Gemeinhin lese ich ja so ca. 30 verschiedene Weblogs - täglich. Da kommt einiges an Information mehrfach vor, Tendenzen zeichnen sich ab, ganz selten ist eine abweichende Sicht dabei.
Nun bin ich aber bei der gestrigen/heutigen Lektüre auf einen Artikel bei "ad sinistram" gestoßen, der mich doch einigermaßen betroffen machte - weniger die Form, sehr der Inhalt, noch mehr einige der Kommentare. Der Reihe nach:
Form
Es wird von der ersten Zeile an ironisiert und verächtlich gemacht, kein gutes Haar an Obama & Umgebung gelassen, keine Differenzierung zwischen den G20-/Nato-/Europa-Akteuren - die doch so offensichtlich außerordentlich verschieden sind - sprachlich kriegt Obama sein 'Fett weg' und nicht den Hauch einer Chance.
Da liest sich feynsinn schon besser: Es wird abgewogen, es werden Fragen gestellt, es wird zitiert - keine wohlfeilen Schlüsse aus eigenem Denkgebäude und ohne ausreichende Informationsbasis.
Ein Zitat scheint mir dafür exemplarisch, deswegen nehme ich es hier auf:
.. Ilan Goldenberg hat in der Huffington Post nicht die großen Worte kommentiert, sondern die leiseren und stellt fest:
“Egal wie populär er überall auf der Welt sein mag, der Präsident könnte niemals die Schäden, die in acht Jahren angerichtet wurden, in drei Monaten reparieren”. Es sei eine gute Woche für die amerikanische Diplomatie gewesen. .. "
Ja, das stimmt.
Nach der Lektüre des De Lapuente'schen Elaborats bleibt bei mir die Frage:
Was hat er denn erwartet? Dem Stil nach zu urteilen könnte auch die bedauerliche Tatsache daß der "Schiefe Turm" nichts gegen seine Schieflage unternimmt Gegenstand der Erörterung sein - es käme auf das Gleiche heraus: Eine Verurteilung, eine Abqualifizierung, ein Verriß ....
Inhalt
Eine pauschale Verurteilung in Bausch und Bogen - damit ist niemandem geholfen. Zumal ich keine einzige Zeile lese in der Alternativen dargestellt werden. Obama niedermachen und als "Demagoge" kennzeichnen, ihn brandmarken und ihm zu unterstellen er nutze seine Hautfarbe als Mittel zum Zweck ist zu leicht. Nein, es ist 'billig'!

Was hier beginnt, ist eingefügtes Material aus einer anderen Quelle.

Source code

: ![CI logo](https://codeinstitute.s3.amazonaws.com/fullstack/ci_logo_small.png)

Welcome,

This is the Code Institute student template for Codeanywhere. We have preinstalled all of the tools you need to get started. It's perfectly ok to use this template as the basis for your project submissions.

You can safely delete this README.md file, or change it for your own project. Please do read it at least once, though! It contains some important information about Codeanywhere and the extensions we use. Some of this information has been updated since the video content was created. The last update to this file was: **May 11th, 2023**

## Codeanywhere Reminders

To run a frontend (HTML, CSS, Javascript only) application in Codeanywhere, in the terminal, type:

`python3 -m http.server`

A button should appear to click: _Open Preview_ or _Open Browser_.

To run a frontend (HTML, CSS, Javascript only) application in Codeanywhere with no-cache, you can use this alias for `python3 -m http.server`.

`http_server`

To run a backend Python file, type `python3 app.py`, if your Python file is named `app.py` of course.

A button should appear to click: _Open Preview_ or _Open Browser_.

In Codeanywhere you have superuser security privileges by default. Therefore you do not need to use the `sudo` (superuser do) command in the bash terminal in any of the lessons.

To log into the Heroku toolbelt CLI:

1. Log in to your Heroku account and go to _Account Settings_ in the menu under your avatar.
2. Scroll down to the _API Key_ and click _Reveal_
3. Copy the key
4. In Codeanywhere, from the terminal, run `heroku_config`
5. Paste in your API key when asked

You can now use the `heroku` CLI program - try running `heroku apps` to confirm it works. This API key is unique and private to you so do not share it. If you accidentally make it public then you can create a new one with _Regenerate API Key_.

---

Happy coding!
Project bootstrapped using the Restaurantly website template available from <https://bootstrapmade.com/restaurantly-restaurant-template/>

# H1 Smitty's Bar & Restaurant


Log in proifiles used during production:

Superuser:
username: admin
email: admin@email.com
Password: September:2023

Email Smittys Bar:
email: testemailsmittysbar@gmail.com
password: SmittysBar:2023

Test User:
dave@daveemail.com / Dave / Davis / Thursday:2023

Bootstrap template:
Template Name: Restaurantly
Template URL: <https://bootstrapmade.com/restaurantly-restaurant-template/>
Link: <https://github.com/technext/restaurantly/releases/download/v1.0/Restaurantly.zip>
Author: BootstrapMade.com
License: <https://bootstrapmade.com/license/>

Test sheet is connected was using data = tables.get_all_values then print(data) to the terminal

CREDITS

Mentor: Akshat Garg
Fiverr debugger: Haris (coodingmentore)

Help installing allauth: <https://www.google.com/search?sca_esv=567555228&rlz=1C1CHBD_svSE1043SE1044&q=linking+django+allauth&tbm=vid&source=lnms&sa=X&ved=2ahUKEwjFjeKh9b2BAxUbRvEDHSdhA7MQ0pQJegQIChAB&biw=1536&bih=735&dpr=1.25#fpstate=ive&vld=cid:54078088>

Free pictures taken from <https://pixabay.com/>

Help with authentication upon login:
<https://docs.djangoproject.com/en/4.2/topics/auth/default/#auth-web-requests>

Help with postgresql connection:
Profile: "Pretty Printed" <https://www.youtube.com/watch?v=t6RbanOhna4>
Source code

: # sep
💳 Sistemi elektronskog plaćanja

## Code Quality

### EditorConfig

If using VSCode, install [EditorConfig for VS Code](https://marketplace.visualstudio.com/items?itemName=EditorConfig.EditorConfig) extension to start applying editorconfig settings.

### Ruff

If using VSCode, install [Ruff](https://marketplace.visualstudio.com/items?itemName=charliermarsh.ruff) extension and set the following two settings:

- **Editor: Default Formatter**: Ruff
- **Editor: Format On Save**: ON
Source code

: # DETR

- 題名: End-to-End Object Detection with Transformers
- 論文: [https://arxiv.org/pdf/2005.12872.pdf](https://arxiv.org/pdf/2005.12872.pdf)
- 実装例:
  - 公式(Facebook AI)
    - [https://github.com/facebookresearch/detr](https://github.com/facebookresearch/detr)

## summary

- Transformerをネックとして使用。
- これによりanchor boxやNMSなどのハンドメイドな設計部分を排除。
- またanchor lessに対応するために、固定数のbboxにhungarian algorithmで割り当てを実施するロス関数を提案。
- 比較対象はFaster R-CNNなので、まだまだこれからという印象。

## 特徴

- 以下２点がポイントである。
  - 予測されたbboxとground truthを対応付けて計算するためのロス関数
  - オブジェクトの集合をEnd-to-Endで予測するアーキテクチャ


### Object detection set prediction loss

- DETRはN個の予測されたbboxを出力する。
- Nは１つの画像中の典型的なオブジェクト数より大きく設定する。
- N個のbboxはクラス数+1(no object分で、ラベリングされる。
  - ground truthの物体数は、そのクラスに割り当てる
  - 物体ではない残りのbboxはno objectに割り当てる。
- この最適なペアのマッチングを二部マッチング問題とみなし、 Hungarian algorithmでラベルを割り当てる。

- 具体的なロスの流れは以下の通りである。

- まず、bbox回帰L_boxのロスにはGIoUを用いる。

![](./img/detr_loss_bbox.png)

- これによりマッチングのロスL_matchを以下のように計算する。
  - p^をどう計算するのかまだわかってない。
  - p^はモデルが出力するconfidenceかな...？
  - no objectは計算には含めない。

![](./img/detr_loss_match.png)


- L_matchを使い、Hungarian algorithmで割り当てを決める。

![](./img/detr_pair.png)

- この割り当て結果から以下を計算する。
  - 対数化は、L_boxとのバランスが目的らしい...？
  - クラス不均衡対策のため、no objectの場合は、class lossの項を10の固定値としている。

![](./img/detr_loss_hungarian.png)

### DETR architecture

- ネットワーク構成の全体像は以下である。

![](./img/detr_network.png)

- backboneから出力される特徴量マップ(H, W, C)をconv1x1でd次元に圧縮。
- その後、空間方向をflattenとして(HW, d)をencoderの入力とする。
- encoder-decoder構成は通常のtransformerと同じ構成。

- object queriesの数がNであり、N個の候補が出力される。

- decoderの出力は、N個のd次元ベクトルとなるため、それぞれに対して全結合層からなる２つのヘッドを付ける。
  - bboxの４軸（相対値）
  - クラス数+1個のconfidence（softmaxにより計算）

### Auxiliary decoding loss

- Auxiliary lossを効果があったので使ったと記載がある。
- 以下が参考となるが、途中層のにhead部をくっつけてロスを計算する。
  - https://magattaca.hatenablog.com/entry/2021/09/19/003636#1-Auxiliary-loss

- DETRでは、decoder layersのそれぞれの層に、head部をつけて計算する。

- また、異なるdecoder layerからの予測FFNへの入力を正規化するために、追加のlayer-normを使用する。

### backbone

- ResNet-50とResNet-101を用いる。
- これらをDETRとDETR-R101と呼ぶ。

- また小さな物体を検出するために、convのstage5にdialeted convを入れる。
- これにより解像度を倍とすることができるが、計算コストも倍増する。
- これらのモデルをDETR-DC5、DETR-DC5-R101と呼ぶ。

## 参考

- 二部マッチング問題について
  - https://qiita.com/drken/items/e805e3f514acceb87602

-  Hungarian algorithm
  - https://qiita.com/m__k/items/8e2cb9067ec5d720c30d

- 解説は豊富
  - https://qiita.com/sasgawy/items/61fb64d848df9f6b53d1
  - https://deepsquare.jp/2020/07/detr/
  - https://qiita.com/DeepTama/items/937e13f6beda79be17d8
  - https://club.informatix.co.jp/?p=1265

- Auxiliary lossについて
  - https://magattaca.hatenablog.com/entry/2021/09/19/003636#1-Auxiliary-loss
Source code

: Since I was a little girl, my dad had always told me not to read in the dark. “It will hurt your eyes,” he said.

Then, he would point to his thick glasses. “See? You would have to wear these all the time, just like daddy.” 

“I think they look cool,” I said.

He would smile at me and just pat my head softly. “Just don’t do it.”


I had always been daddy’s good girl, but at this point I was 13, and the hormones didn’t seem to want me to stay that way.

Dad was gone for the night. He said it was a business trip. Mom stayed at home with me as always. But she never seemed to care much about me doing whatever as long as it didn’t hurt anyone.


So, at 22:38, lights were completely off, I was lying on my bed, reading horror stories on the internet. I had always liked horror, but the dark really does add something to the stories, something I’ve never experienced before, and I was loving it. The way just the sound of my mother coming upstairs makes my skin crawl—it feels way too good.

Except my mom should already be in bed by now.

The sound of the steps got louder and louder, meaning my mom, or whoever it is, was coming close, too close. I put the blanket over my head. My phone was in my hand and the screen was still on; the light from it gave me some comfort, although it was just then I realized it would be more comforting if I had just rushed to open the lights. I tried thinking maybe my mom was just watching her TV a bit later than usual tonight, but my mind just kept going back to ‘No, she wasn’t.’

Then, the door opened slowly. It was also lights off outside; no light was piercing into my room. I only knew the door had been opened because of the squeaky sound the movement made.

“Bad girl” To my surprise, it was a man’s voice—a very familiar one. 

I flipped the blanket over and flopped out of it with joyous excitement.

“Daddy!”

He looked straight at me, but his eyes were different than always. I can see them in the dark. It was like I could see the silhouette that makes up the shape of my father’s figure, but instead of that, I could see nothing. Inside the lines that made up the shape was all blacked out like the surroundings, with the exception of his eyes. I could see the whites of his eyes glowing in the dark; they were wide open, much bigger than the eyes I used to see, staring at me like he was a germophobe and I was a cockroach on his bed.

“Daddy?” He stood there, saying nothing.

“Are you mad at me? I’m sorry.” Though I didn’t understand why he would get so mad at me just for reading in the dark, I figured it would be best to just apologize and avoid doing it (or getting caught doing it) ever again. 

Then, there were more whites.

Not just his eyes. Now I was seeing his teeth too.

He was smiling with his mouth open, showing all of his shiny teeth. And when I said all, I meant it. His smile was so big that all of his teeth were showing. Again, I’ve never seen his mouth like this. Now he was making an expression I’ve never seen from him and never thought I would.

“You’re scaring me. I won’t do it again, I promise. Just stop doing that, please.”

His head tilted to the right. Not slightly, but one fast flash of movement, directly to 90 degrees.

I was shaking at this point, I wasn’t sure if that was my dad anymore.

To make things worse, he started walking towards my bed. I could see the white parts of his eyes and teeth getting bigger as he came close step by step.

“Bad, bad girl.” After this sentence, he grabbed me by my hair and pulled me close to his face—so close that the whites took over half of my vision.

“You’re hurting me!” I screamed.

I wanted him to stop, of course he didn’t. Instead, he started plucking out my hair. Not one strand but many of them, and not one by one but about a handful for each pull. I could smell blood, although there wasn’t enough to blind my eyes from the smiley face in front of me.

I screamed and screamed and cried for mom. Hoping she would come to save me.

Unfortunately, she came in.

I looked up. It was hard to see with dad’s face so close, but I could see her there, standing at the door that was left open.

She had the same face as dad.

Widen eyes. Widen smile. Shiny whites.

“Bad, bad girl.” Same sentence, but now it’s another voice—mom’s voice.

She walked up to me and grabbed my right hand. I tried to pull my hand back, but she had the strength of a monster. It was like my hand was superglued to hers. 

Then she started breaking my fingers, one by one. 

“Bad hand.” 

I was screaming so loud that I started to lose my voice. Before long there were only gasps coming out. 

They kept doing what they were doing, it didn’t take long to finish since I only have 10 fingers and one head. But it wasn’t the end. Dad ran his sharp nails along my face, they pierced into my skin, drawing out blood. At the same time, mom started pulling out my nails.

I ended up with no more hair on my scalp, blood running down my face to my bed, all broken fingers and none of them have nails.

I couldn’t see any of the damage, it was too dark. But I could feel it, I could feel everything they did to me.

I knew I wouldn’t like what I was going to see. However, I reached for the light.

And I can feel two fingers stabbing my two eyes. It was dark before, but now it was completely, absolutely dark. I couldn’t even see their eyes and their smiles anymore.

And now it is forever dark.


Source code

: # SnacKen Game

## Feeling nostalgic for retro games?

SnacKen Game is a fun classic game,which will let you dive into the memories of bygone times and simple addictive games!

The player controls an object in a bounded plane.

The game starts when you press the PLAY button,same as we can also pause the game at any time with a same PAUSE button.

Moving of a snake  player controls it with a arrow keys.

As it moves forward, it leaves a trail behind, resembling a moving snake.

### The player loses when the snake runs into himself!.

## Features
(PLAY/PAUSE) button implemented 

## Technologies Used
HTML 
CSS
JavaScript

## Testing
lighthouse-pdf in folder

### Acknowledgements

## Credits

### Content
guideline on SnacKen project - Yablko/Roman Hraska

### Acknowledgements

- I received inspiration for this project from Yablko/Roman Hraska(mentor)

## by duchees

Ich habe alle verfügbaren Pressekonferenzen und veröffentlichten Wochenansprachen gesehen/gehört [Whitehouse.com / Blog] und da ist mir der Obama - von dem Roberto J. De Lapuente spricht - nicht begegnet. Ganz im Gegenteil: Alles offengelegt, jede Ausgabe mit Sinn und Höhe dokumentiert, Absichten erörtert und abweichende Sicht in gleicher Wertigkeit dargestellt .... ich wünschte mir, wir hätten erstens Politiker die so bemüht sind Öffentlichkeit zu schaffen und die vor allem wissen wo ihr Volk der Schuh drückt - hier wird doch das Wahlvolk absichtlich für dumm verkauft und im Unklaren gelassen, ja man geht in der Politik hierzulande mittlerweile soweit es offen auszusprechen daß man im Zweifel auch über den 'unqualifizierten' Volkswillen hinaus regieren will - und bedauerlicherweise ja auch kann.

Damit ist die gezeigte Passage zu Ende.